** RECORD EXCERPTS follows **

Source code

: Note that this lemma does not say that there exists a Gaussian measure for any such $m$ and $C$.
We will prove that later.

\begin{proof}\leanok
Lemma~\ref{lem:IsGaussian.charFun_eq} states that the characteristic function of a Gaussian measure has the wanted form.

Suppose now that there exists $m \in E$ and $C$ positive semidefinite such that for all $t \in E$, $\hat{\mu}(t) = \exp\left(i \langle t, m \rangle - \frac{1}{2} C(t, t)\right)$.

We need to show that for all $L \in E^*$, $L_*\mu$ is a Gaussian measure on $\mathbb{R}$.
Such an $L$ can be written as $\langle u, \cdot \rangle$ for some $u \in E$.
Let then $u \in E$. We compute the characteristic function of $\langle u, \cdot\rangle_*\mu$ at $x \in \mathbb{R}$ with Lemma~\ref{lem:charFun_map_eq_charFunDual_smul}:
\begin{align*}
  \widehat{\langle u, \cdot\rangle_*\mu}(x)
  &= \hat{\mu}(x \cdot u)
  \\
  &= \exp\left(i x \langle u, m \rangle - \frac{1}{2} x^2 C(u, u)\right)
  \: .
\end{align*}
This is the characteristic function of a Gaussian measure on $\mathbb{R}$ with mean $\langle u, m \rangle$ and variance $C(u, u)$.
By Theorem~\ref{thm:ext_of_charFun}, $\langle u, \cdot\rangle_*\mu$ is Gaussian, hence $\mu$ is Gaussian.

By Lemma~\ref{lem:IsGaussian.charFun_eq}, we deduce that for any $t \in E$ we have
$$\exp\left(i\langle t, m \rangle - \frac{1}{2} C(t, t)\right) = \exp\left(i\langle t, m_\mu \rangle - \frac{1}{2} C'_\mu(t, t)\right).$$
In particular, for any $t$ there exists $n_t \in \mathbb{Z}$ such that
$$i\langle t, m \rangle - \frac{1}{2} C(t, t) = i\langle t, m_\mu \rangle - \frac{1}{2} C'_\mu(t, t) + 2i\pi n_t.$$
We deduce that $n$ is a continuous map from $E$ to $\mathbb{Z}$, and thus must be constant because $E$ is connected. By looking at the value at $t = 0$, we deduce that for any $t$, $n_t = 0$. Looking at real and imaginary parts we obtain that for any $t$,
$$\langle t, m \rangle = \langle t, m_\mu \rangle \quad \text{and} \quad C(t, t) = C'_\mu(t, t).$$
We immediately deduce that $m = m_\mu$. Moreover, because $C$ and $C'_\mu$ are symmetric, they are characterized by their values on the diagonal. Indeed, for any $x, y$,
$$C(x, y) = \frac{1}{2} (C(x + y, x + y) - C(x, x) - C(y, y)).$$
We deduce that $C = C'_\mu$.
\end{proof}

** End of RECORD EXCERPTS **

▶ **WHAT TO DO**
Write each record above out again exactly as it reads.

▶ **RESPONSE TO THE EXERCISE**
Source code

: Note that this lemma does not say that there exists a Gaussian measure for any such $m$ and $C$.
We will prove that later.

\begin{proof}\leanok
Lemma~\ref{lem:IsGaussian.charFun_eq} states that the characteristic function of a Gaussian measure has the wanted form.

Suppose now that there exists $m \in E$ and $C$ positive semidefinite such that for all $t \in E$, $\hat{\mu}(t) = \exp\left(i \langle t, m \rangle - \frac{1}{2} C(t, t)\right)$.

We need to show that for all $L \in E^*$, $L_*\mu$ is a Gaussian measure on $\mathbb{R}$.
Such an $L$ can be written as $\langle u, \cdot \rangle$ for some $u \in E$.
Let then $u \in E$. We compute the characteristic function of $\langle u, \cdot\rangle_*\mu$ at $x \in \mathbb{R}$ with Lemma~\ref{lem:charFun_map_eq_charFunDual_smul}:
\begin{align*}
  \widehat{\langle u, \cdot\rangle_*\mu}(x)
  &= \hat{\mu}(x \cdot u)
  \\
  &= \exp\left(i x \langle u, m \rangle - \frac{1}{2} x^2 C(u, u)\right)
  \: .
\end{align*}
This is the characteristic function of a Gaussian measure on $\mathbb{R}$ with mean $\langle u, m \rangle$ and variance $C(u, u)$.
By Theorem~\ref{thm:ext_of_charFun}, $\langle u, \cdot\rangle_*\mu$ is Gaussian, hence $\mu$ is Gaussian.

By Lemma~\ref{lem:IsGaussian.charFun_eq}, we deduce that for any $t \in E$ we have
$$\exp\left(i\langle t, m \rangle - \frac{1}{2} C(t, t)\right) = \exp\left(i\langle t, m_\mu \rangle - \frac{1}{2} C'_\mu(t, t)\right).$$
In particular, for any $t$ there exists $n_t \in \mathbb{Z}$ such that
$$i\langle t, m \rangle - \frac{1}{2} C(t, t) = i\langle t, m_\mu \rangle - \frac{1}{2} C'_\mu(t, t) + 2i\pi n_t.$$
We deduce that $n$ is a continuous map from $E$ to $\mathbb{Z}$, and thus must be constant because $E$ is connected. By looking at the value at $t = 0$, we deduce that for any $t$, $n_t = 0$. Looking at real and imaginary parts we obtain that for any $t$,
$$\langle t, m \rangle = \langle t, m_\mu \rangle \quad \text{and} \quad C(t, t) = C'_\mu(t, t).$$
We immediately deduce that $m = m_\mu$. Moreover, because $C$ and $C'_\mu$ are symmetric, they are characterized by their values on the diagonal. Indeed, for any $x, y$,
$$C(x, y) = \frac{1}{2} (C(x + y, x + y) - C(x, x) - C(y, y)).$$
We deduce that $C = C'_\mu$.
\end{proof}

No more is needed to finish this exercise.